> **Data provided**
:::

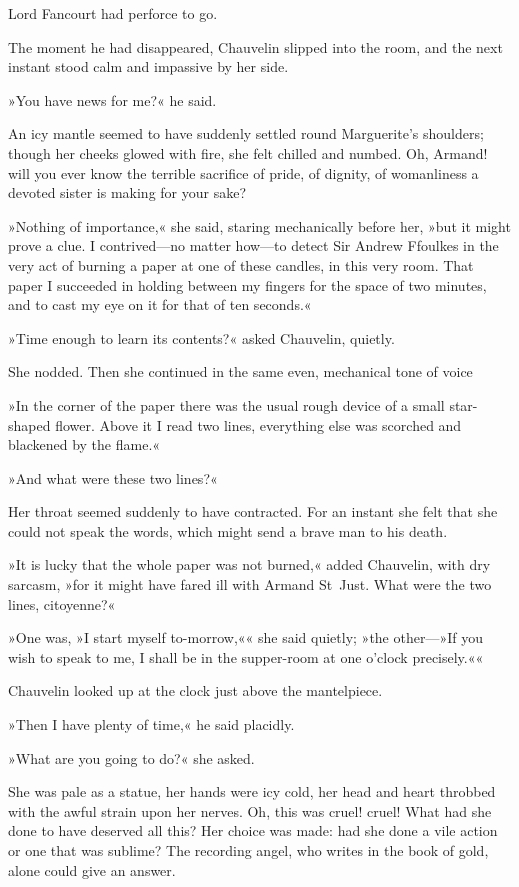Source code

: Lord Fancourt had perforce to go.

The moment he had disappeared, Chauvelin slipped into the room, and the next instant stood calm and impassive by her side.

»You have news for me?« he said.

An icy mantle seemed to have suddenly settled round Marguerite's shoulders; though her cheeks glowed with fire, she felt chilled and numbed. Oh, Armand! will you ever know the terrible sacrifice of pride, of dignity, of womanliness a devoted sister is making for your sake?

»Nothing of importance,« she said, staring mechanically before her, »but it might prove a clue. I contrived\allowbreak---\allowbreak no matter how\allowbreak---\allowbreak to detect Sir Andrew Ffoulkes in the very act of burning a paper at one of these candles, in this very room. That paper I succeeded in holding between my fingers for the space of two minutes, and to cast my eye on it for that of ten seconds.«

»Time enough to learn its contents?« asked Chauvelin, quietly.

She nodded. Then she continued in the same even, mechanical tone of voice\longdash


»In the corner of the paper there was the usual rough device of a small star-shaped flower. Above it I read two lines, everything else was scorched and blackened by the flame.«

»And what were these two lines?«

Her throat seemed suddenly to have contracted. For an instant she felt that she could not speak the words, which might send a brave man to his death.

»It is lucky that the whole paper was not burned,« added Chauvelin, with dry sarcasm, »for it might have fared ill with Armand St~Just. What were the two lines, citoyenne?«

»One was, »I start myself to-morrow,«« she said quietly; »the other\allowbreak---\allowbreak »If you wish to speak to me, I shall be in the supper-room at one o'clock precisely.««

Chauvelin looked up at the clock just above the mantelpiece.

»Then I have plenty of time,« he said placidly.

»What are you going to do?« she asked.

She was pale as a statue, her hands were icy cold, her head and heart throbbed with the awful strain upon her nerves. Oh, this was cruel! cruel! What had she done to have deserved all this? Her choice was made: had she done a vile action or one that was sublime? The recording angel, who writes in the book of gold, alone could give an answer.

:::

> **Goal of the exercise**
Go through the records, tally the lines holding the word "this", and give only the tally.

> **Your solution**
2